First District Hosts Faith-Based Roundtable on Homelessness
Our office had a wonderful & productive roundtable discussion last week with faith-based leaders, the San Bernardino County Sheriff’s Department Homeless Outreach Proactive Enforcement (HOPE) team and San Bernardino County Department of Behavioral Health on assisting the homeless in our community.
“There are no easy solutions,” said HOPE team Deputy Mike Jones. “We must recognize that there is a fine line between homelessness as a social issue and a criminal issue.”
In 2020, California ranked No. 1 in America for homelessness, with 134,000 unhoused individuals. Of this number, 3,125 resided in San Bernardino County, with 40 percent living in San Bernardino and 20 percent in Victorville.
The HOPE team was established by Sheriff John McMahon in 2014. Newly appointed Sheriff Shannon Dicus is building on the program with the expansion of community services for justice-involved individuals.
“A lot of our homeless have criminal pasts, so we are trying to build bridges with programs for substance abuse and life skills, but it’s all voluntary,” said Jones.
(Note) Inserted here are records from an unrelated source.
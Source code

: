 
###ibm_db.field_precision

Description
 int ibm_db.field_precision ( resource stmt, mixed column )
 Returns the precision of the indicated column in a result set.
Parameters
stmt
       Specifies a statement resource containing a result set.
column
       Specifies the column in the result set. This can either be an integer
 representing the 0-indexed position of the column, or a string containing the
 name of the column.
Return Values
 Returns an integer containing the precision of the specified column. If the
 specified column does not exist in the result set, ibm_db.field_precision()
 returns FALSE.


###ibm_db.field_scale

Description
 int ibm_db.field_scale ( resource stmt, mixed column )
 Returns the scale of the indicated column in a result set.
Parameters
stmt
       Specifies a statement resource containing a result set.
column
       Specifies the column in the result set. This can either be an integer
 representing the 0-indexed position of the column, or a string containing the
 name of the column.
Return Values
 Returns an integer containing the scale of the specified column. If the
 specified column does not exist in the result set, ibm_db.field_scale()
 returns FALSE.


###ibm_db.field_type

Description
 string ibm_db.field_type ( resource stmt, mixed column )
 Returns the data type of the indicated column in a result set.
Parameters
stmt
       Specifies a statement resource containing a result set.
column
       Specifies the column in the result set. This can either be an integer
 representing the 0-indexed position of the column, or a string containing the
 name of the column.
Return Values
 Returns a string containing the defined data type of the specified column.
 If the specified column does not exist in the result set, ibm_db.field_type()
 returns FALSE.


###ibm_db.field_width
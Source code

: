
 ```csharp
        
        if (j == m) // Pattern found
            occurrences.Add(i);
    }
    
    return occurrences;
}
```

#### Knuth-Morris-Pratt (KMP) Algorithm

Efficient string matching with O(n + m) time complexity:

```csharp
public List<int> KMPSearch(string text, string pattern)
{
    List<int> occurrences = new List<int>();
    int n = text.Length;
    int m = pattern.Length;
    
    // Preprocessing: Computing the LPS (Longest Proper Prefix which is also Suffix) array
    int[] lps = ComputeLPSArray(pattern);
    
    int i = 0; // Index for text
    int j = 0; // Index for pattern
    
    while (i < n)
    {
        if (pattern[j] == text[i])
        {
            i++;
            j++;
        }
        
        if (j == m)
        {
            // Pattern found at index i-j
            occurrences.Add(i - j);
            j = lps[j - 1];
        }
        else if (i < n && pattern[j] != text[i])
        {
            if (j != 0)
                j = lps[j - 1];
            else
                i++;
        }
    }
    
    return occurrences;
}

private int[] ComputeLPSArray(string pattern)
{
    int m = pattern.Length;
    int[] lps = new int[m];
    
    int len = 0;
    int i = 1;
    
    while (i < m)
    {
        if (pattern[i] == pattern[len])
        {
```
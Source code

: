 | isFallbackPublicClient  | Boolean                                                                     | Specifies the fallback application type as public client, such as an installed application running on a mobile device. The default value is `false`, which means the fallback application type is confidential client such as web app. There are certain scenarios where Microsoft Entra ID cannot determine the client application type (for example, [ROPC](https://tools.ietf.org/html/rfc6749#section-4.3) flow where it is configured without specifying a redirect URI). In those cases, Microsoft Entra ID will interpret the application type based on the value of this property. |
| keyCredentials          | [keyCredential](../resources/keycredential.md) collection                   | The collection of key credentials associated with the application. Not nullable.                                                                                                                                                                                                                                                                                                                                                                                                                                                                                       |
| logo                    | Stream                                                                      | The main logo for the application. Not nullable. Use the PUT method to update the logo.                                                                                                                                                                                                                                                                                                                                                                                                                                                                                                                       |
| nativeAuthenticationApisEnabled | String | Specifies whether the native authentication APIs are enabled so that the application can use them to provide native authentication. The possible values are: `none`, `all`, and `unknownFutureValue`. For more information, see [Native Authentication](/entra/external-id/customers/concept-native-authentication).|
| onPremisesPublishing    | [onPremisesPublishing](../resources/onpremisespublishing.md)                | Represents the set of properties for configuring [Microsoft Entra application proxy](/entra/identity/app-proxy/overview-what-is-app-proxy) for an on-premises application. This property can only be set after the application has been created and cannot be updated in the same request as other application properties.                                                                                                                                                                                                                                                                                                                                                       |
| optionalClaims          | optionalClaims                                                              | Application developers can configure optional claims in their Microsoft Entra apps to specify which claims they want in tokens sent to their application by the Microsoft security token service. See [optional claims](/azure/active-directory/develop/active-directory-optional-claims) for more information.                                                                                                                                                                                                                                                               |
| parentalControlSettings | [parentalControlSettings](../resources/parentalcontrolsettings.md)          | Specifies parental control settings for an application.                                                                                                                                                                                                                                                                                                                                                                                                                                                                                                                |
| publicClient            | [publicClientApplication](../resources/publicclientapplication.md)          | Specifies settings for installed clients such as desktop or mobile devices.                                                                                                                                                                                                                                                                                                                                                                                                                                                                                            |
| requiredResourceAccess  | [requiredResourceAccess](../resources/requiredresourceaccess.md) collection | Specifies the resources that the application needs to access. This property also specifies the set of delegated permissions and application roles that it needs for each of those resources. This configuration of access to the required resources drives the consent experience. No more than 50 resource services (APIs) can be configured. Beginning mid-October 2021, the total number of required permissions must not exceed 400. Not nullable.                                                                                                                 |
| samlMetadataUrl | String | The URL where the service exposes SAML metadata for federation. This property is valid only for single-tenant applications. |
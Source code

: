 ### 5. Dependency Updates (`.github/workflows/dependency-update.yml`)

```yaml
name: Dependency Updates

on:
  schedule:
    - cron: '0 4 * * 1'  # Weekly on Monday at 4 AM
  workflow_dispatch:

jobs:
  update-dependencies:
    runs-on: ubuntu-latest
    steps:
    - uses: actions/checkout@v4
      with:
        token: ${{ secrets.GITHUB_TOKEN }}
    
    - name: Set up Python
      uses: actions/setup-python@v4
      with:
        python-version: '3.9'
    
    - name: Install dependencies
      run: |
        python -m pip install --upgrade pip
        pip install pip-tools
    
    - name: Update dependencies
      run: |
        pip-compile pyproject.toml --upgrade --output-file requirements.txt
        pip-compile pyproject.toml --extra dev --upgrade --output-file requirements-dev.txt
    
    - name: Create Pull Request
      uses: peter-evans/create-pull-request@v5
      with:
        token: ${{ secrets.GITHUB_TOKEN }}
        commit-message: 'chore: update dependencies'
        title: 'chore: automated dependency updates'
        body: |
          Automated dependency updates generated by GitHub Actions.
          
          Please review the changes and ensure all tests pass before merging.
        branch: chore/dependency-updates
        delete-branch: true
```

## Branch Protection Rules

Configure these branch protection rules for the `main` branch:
During the past year, the HOPE team made contact with 670 homeless individuals in the High Desert. This included 10 families and 36 veterans. Of the 670 homeless individuals, 309 were chronically homeless, 273 had substance abuse problems, 275 had mental health issues, and 82 had physical issues.
“The most recent increases in homelessness were in the senior population and millennials,” said Jones. “Housing costs are certainly impacting the senior population. In San Bernardino County, the average rent is $1,200, and seniors only receive $900 a month on Social Security. We run into a lot of seniors who are homeless because they don’t want to be a burden or tell their families.”
Deputy Jones said the millennial homeless population has increased due to the decriminalization of marijuana, which is attracting residents from other states. “When we are out on the streets, there aren’t many people we come across who aren’t addicted to drugs or using marijuana,” he said.
Out of the 670 homeless contacted in the High Desert last year, Jones said that 47 individuals and 7 families were housed, 101 individuals were assisted and 334 were referred to assistance.
“It takes about 75 contacts before someone will seek help,” said Jones. “We could house a lot more people if there were enough beds. We only have about 340 shelter beds, county-wide.”
The HOPE Team partners with county agencies, service providers and Veterans Affairs to assist the homeless community. The County’s Department of Behavioral Health can assist the homeless with mental health treatment, substance abuse treatment and employment/SSI assistance. They can also assist referred residents with housing through Housing Authority vouchers and Mental Health Services Act Housing.
The Desert Haven project in Victorville, which opened at the former Queens Motel in September, offers 26 units for several mentally ill homeless residents and 5 units for homeless individuals with medical disabilities.
Jones said that faith-based groups can assist the homeless by avoiding food deliveries and “getting them out of their element” and over to local homeless assistance programs.
“If I sit at home and the pizza guy comes every day, why would I leave?” he said.
The HOPE team's motto, "Positive Change Not Spare Change," encourages the community to avoid giving money to panhandlers, which usually contributes to a drug or alcohol addiction. Additionally, roughly 65 percent of panhandlers are not homeless. Donations are better spent on legitimate homeless service providers, who can channel your donation toward real solutions.
Jones said that there is a great need for local landlords who can provide housing for homeless individuals. Payment to the landlords is arranged through DBH and paid by US Department of Housing and Urban Development vouchers. DBH assists with determining disability eligibility, applications for housing, document readiness, and rent payment.